500 Terabyte (TB) compressed into one image – Big Data in Earth Observation
January 25, 2017
500 Terabyte (TB) compressed into one image – Big Data in Earth Observation
The European Sentinel-1, Sentinel-2 and Sentinel-3 missions will generate a daily data volume in excess of 20 TB by the end of 2017. In view of this large quantity, new processing procedures are called for, like those used by the TimeScan processor developed and successfully tested by EOC. The procedure distils a single information product from a multitude of satellite images acquired over a lengthy time period. Over 450,000 images collected by U.S. Landsat satellites from 2013 to 2015 were processed to produce the now published “TimeScan-Landsat 2015” product.
Figure 1: Global TimeScan Landsat 2015 data set
presented as a false colour composite of the mean temporal value of the settlement index (NDBI) in red, of the vegetation index (NDVI) in green and of the water index (NDWI) in blue.
Some 500 terabytes of separate images condensed to a 20th of their original size can be analysed in the form of a single, global, cloud-free image. This is not simply a satellite image mosaic. Instead, the information content of the multispectral images was condensed as statistical ranges covering the entire recording period and taking into account the various spectral channels. Analysis of the land surface is possible based on indices for such aspects as the state of vegetation, water cover, or human settlement (built-up areas). For each of the recorded parameters the minimal, maximal and mean values were determined for the entire period from 2013 to 2015.
The procedure is designed to help end users exploit information from masses of data that until now were too unwieldy for them to handle. The individual satellite images are no longer transferred to users, as formerly, but processed on large computer clusters, ideally where the data were first acquired. This eliminates distribution of immense quantities of data to numerous individual users, who no longer need to have their own computer infrastructure to analyse them. On the contrary, now only the analysed end product, whose size is only a fraction of the original amount of input data, is sent to the user.
To test the procedure, the TimeScan processor was transferred to the Super Computing Center IT4Innovations in Ostrava-Poruba, Czech Republic and used to calculate the so-far unique global TimeScan Landsat 2015 product (Figure 1). “Our global data set has a spatial resolution of 30 m per pixel.
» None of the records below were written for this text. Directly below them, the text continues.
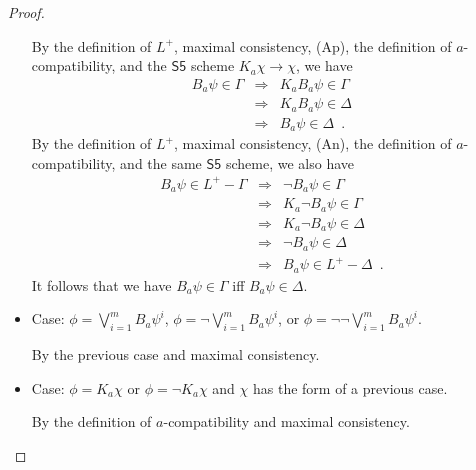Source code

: \documentclass[12pt]{article}
\theoremstyle{definition}
\begin{document}
\begin{proof}
\begin{itemize}
    By the definition of $L^+$, maximal consistency, (Ap), the
    definition of $a$-compatibility, and the $\mathsf{S5}$ scheme
    $K_a\chi\to\chi$, we have
    \[
    \renewcommand{\arraystretch}{1.3}
    \begin{array}{lcl}
      B_a\psi\in \Gamma 
      & \Rightarrow &
      K_aB_a\psi\in \Gamma
      \\
      & \Rightarrow &
      K_aB_a\psi\in \Delta
      \\
      & \Rightarrow &
      B_a\psi\in \Delta\enspace.
    \end{array}
    \]
    By the definition of $L^+$, maximal consistency, (An), the
    definition of $a$-compatibility, and the same $\mathsf{S5}$
    scheme, we also have
    \[
    \renewcommand{\arraystretch}{1.3}
    \begin{array}{lcl}
      B_a\psi\in L^+-\Gamma 
      & \Rightarrow &
      \lnot B_a\psi\in \Gamma
      \\
      & \Rightarrow &
      K_a\lnot B_a\psi\in  \Gamma
      \\
      & \Rightarrow &
      K_a\lnot B_a\psi\in \Delta
      \\
      & \Rightarrow &
      \lnot B_a\psi\in \Delta
      \\
      & \Rightarrow &
      B_a\psi\in L^+-\Delta
      \enspace.
    \end{array}
    \]
    It follows that we have $B_a\psi\in\Gamma$ iff $B_a\psi\in\Delta$.

  \item Case: $\phi=\bigvee_{i=1}^m B_a\psi^i$, $\phi=\lnot\bigvee_{i=1}^m B_a\psi^i$, or 
    $\phi=\lnot\lnot\bigvee_{i=1}^m B_a\psi^i$.

    By the previous case and maximal consistency.

  \item Case: $\phi=K_a\chi$ or $\phi=\lnot K_a\chi$ and $\chi$ has
    the form of a previous case.

    By the definition of $a$-compatibility and maximal
    consistency. \qedhere
  \end{itemize}
\end{proof}
\end{document}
That means that we had to process—including all the intermediate products—over 1.5 petabytes of data”, reports Soner Üreyen, one of the participating scientists. “The Landsat mission has recorded over four million individual scenes over the last four decades, making it an ideal resource for testing the processing of mass data, like what the Sentinel programme will be supplying in the near future.
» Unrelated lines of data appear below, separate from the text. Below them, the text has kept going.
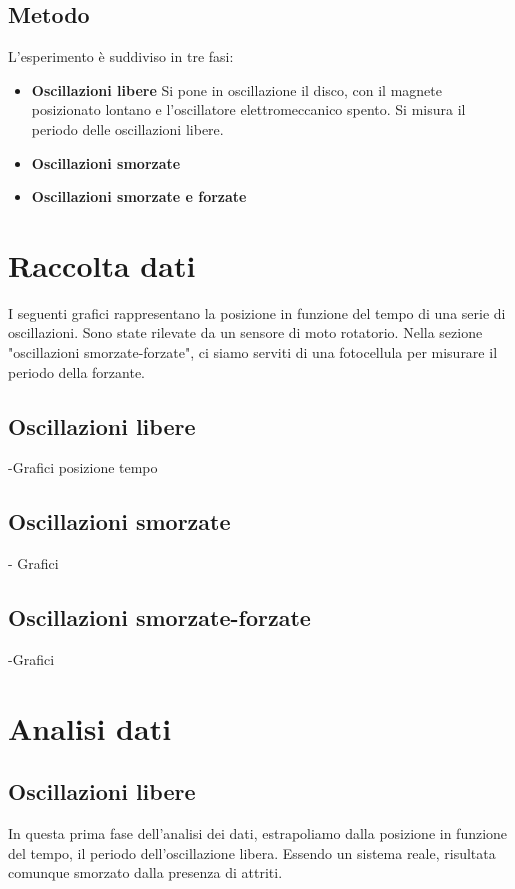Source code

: \documentclass[a4paper,10pt]{report}
\begin{document}
\subsection{Metodo}
L'esperimento è suddiviso in tre fasi:

\begin{itemize}
\item \textbf{Oscillazioni libere}
Si pone in oscillazione il disco, con il magnete  posizionato lontano e l'oscillatore elettromeccanico spento. Si misura il periodo delle oscillazioni libere.
\item  \textbf{Oscillazioni smorzate}

\item \textbf{Oscillazioni smorzate e forzate}
\end{itemize}

\section{Raccolta dati}

I seguenti grafici rappresentano la posizione in funzione del tempo di una serie di oscillazioni. Sono state rilevate da un sensore di moto rotatorio.
Nella sezione "oscillazioni smorzate-forzate", ci siamo serviti di una fotocellula per misurare il periodo della forzante.

\subsection{Oscillazioni libere}

-Grafici posizione tempo 

\subsection{Oscillazioni smorzate}

- Grafici 
\subsection{Oscillazioni smorzate-forzate}

-Grafici

\section{Analisi dati}

\subsection{Oscillazioni libere}
In questa prima fase dell'analisi dei dati, estrapoliamo dalla posizione in funzione del tempo, il periodo dell'oscillazione libera. Essendo un sistema reale, risultata comunque smorzato dalla presenza di attriti. 
\end{document}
The TimeScan Landsat processor contains a module that uses an automated procedure to download the required Landsat scenes from different databases. A cloud mask is provided and, if desired, atmospheric correction can be undertaken for the scenes. The next step is to calculate selected spectral indices. “By taking into account all the validated initial values, such as the times without cloud cover, the spectral behaviour is determined for the selected time period and used to determine the actual land cover type”, explains EOC scientist Mattia Marconcini (see figure 2). “Compared with the mass of original input data, a much smaller volume of data has to be processed and analysed.”
The TimeScan Landsat 2015 product is available from the Urban Thematic Exploitation Platform (U-TEP) at https://urban-tep.eo.esa.int, which is coordinated by EOC. The product can be viewed using the U-TEP Geobrowser. U-TEP is one of six Earth Observation Exploitation platforms resulting from an initiative started in 2014 by ESA to develop new technologies for extracting information from earth observation data in anticipation of the European Sentinel missions.
According to project leader Thomas Esch the new data set is being used in the context of the U-TEP project to generate various settlement-related geoinformation products. “We can use it for the globally automated mapping of built-up areas with so far unequalled precision. For this purpose, we evaluate the data set together with a complementary product calculated on the basis of Sentinel-1 radar scenes. In addition, with its help we can derive worldwide settlement densities and the proportion of green spaces within built up areas.” In order to also include the temporal aspect of settlement development, EOC scientists are already working on creating global TimeScan Landsat data sets for earlier time periods (see figure 3).
Figure 3: TimeScan Landsat product for the region around the city of Ariquemes, Brazil, derived for the years 1985 (left) and 2015 (right).
Comparison of the two false colour composites with the temporal maximum settlement index in red, the vegetation index in green and the temporal mean value for the water index in blue shows how built-up areas (red) and agricultural land (yellow and orange) extended far into the vegetation-rich surroundings in the course of the years.
This work is being undertaken to support scientists and decision makers in public planning and environmental offices and in development banks. It will also contribute to improved understanding of the worldwide phenomenon of urbanisation. The TimeScan data sets now available and those that will become available based on Sentinel data have great potential for a wide range of applications beyond the urban context. These include research questions related to land cover and land use mapping, agriculture, forestry, monitoring polar and coastal regions, risk management, disaster prevention and resource management.